# PROBLEM DESCRIPTION:
Copy all of the data that follows without altering a word.

Dataset entries:
■ ■ ■ ■

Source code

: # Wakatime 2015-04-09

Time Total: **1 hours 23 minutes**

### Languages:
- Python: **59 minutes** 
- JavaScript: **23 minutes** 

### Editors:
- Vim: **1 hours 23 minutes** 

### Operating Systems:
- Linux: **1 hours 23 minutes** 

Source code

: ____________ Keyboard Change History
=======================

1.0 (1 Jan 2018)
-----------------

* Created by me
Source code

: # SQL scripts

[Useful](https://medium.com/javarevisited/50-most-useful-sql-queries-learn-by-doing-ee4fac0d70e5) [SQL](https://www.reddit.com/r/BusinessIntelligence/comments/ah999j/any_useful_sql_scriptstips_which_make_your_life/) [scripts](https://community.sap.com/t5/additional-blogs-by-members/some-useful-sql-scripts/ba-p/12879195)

■ ■ ■ ■

# SOLVED EXERCISE:
Source code

: # Wakatime 2015-04-09

Time Total: **1 hours 23 minutes**

### Languages:
- Python: **59 minutes** 
- JavaScript: **23 minutes** 

### Editors:
- Vim: **1 hours 23 minutes** 

### Operating Systems:
- Linux: **1 hours 23 minutes** 

Source code

: ____________ Keyboard Change History
=======================

1.0 (1 Jan 2018)
-----------------

* Created by me
Source code

: # SQL scripts

[Useful](https://medium.com/javarevisited/50-most-useful-sql-queries-learn-by-doing-ee4fac0d70e5) [SQL](https://www.reddit.com/r/BusinessIntelligence/comments/ah999j/any_useful_sql_scriptstips_which_make_your_life/) [scripts](https://community.sap.com/t5/additional-blogs-by-members/some-useful-sql-scripts/ba-p/12879195)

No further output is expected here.